(Stored dataset items)
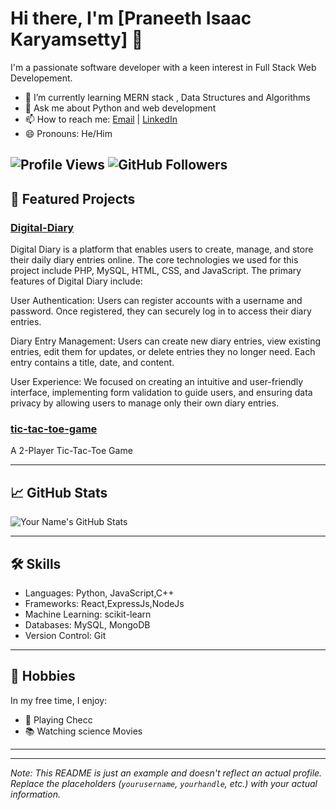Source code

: # Hi there, I'm [Praneeth Isaac Karyamsetty] 👋

I'm a passionate software developer with a keen interest in Full Stack Web Developement.

- 🌱 I’m currently learning  MERN stack , Data Structures and Algorithms
- 💬 Ask me about Python and web development
- 📫 How to reach me: [Email](mailto:karyamsettypraneethisaac@example.com) |  [LinkedIn]([[https://www.linkedin.com/in/yourusername](https://www.linkedin.com/in/praneeth-isaac-karyamsetty-1823a1242/)](https://www.linkedin.com/in/praneeth-isaac-karyamsetty-1823a1242/))
- 😄 Pronouns: He/Him

![Profile Views](https://komarev.com/ghpvc/?username=praneeth2862)
![GitHub Followers](https://img.shields.io/github/followers/praneeth2862?label=Followers&style=social)
---

## 🚀 Featured Projects

### [Digital-Diary](https://github.com/yourusername/project-x)
Digital Diary is a platform that enables users to create, manage, and store their daily diary entries online. The core technologies we used for this project include PHP, MySQL, HTML, CSS, and JavaScript.
The primary features of Digital Diary include:

User Authentication: Users can register accounts with a username and password. Once registered, they can securely log in to access their diary entries.

Diary Entry Management: Users can create new diary entries, view existing entries, edit them for updates, or delete entries they no longer need. Each entry contains a title, date, and content.

User Experience: We focused on creating an intuitive and user-friendly interface, implementing form validation to guide users, and ensuring data privacy by allowing users to manage only their own diary entries.

### [tic-tac-toe-game](https://github.com/yourusername/project-y)
A 2-Player Tic-Tac-Toe Game

---

## 📈 GitHub Stats

![Your Name's GitHub Stats](https://github-readme-stats.vercel.app/api?username=yourusername&show_icons=true&theme=dark)

---

## 🛠️ Skills

- Languages: Python, JavaScript,C++
- Frameworks: React,ExpressJs,NodeJs
- Machine Learning: scikit-learn
- Databases: MySQL, MongoDB
- Version Control: Git

---

## 🎨 Hobbies

In my free time, I enjoy:
- 🎸 Playing Checc
- 📚 Watching science Movies

---

---

*Note: This README is just an example and doesn't reflect an actual profile. Replace the placeholders (`yourusername`, `yourhandle`, etc.) with your actual information.*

▶ Task requirements
Lines in the records that hold the word "Python" are to be counted; give only the total.

▶ Task result
2